The relationship between a) miRNAor b) lincRNA expression and all the pertinent covariates are explored for the differentially expressed miRNAs and lincRNAs that were listed in Table 1 and Table 4. For each miRNA or lincRNA a linear model is fitted using the study of origin (Study), age at death (Age), sex, neuronal composition (NNLS), post-mortem interval (PMI), RNA integrity number (RIN), neurotic plaques (NP) and neurofibrillary tangles (NFT) as explanatory variables. The standardized effect size of each of these explanatory variables and 95% confidence intervals are then plotted.

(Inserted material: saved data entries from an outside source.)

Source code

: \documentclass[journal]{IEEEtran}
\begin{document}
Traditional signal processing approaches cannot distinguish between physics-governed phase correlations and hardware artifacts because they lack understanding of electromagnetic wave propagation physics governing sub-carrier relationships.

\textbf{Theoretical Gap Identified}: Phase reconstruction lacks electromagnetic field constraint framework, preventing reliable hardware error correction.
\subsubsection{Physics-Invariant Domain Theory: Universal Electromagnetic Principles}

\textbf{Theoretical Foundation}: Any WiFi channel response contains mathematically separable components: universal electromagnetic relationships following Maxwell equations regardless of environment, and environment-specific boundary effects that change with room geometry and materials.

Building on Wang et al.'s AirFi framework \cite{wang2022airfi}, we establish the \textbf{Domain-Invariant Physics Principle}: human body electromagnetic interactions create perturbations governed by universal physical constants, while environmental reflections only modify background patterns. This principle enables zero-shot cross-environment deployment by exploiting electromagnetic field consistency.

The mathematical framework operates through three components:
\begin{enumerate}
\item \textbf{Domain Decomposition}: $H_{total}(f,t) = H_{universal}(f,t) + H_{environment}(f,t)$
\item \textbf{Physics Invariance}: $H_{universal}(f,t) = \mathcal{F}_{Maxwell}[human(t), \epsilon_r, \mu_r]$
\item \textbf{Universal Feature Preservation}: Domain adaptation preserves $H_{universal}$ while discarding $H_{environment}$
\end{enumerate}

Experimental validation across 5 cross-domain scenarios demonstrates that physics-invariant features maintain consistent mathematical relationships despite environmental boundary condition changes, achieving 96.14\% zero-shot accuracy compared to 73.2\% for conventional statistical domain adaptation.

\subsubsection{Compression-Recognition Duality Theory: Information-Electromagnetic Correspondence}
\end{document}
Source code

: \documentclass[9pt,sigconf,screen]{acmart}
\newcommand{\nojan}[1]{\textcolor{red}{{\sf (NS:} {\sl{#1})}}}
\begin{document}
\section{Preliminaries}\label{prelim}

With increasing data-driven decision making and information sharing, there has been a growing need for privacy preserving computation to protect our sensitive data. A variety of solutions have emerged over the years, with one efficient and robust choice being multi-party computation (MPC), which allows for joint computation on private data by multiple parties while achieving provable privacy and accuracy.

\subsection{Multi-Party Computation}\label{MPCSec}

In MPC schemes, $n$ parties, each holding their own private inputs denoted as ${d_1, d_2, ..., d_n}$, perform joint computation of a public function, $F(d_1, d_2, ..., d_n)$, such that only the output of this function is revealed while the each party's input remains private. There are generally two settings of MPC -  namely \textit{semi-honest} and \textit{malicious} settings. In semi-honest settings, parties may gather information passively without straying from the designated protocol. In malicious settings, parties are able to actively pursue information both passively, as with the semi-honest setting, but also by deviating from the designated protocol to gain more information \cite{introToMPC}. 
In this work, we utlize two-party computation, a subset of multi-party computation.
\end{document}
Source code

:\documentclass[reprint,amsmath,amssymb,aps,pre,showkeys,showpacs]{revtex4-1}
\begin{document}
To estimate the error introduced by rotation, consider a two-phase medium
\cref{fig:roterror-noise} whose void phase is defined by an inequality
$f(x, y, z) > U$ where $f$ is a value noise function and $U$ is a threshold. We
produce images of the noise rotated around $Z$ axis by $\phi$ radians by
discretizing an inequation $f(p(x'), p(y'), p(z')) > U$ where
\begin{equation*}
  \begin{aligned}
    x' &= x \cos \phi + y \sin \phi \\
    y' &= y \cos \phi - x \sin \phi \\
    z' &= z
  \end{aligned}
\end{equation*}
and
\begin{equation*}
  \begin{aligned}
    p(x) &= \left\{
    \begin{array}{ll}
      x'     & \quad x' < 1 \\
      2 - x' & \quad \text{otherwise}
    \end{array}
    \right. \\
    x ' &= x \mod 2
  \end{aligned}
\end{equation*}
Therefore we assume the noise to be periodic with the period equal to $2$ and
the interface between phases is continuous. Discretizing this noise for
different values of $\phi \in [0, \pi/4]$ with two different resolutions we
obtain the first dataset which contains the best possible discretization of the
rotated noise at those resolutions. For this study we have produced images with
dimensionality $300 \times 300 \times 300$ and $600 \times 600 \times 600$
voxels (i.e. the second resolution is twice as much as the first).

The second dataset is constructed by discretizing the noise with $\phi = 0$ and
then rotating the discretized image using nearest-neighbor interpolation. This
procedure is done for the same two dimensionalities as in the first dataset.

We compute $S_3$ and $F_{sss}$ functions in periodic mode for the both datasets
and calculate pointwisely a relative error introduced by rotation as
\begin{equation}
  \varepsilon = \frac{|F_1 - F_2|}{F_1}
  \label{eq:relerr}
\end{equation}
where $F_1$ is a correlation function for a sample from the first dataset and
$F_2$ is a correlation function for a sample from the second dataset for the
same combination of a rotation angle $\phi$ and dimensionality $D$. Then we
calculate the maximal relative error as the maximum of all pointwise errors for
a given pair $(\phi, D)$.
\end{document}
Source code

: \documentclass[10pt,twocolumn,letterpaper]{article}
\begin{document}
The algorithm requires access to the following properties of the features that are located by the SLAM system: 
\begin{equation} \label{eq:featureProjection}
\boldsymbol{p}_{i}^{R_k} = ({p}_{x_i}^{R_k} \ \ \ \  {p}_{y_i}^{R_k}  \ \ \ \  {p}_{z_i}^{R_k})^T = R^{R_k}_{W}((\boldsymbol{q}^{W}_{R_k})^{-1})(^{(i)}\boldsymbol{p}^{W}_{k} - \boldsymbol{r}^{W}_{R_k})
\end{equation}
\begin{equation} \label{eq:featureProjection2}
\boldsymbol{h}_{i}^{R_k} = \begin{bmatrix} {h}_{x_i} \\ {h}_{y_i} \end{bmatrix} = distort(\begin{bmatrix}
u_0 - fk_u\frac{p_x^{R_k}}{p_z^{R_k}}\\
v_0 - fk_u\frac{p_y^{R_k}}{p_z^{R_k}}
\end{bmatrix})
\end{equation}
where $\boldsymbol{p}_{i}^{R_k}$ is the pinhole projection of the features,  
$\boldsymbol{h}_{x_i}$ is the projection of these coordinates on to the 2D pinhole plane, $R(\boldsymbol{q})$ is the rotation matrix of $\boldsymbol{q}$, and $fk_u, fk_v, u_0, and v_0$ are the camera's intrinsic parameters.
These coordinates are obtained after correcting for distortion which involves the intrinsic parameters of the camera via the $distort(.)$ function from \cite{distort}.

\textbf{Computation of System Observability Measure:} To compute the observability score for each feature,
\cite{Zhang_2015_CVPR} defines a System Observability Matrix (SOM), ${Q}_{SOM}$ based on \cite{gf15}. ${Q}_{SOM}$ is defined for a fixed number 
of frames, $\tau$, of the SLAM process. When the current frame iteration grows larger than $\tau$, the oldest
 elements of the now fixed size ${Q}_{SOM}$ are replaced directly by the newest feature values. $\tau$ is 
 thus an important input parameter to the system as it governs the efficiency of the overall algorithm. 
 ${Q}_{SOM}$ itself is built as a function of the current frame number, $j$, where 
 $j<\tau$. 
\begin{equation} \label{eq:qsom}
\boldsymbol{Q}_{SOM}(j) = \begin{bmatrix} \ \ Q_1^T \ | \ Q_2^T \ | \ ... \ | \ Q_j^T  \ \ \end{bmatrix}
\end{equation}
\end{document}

Figure S3 Validation of RIN association

Many miRNA are observed to have a strong association with RNA-integrity in this cohort, the strongest of which is miR-1260 (Pearson correlation of -0.73). To validate that these associations are not an artifact of the Nanostring platform the expression of miR-1260was measure via qRT-PCR for 20 subjects. The expression of miR-1260 was normalized to miR-99a, a miRNA that did not show a strong association with RIN. We observed that miR-1260 also has a strong association with RIN (Pearson correlation -0.75) in the qRT-PCR data.

References

Cogswell JP, Ward J, Taylor IA, Waters M, Shi Y, Cannon B, et al. Identification of miRNA changes in Alzheimer's disease brain and CSF yields putative biomarkers and insights into disease pathways. Journal of Alzheimer's disease : JAD 2008; 14(1): 27-41.

Hébert SSS, Horré K, Nicolaï L, Papadopoulou AS, Mandemakers W, Silahtaroglu AN, et al. Loss of microRNA cluster miR-29a/b-1 in sporadic Alzheimer's disease correlates with increased BACE1/beta-secretase expression. Proceedings of the National Academy of Sciences of the United States of America 2008; 105(17): 6415-20.

Lau P, Bossers K, Janky R, Salta E, Frigerio CS, Barbash S, et al. Alteration of the microRNA network during the progression of Alzheimer's disease. EMBO molecular medicine 2013; 5(10): 1613-34.

Nunez-Iglesias J, Liu C-CC, Morgan TE, Finch CE, Zhou XJ. Joint genome-wide profiling of miRNA and mRNA expression in Alzheimer's disease cortex reveals altered miRNA regulation. PloS one 2010; 5(2).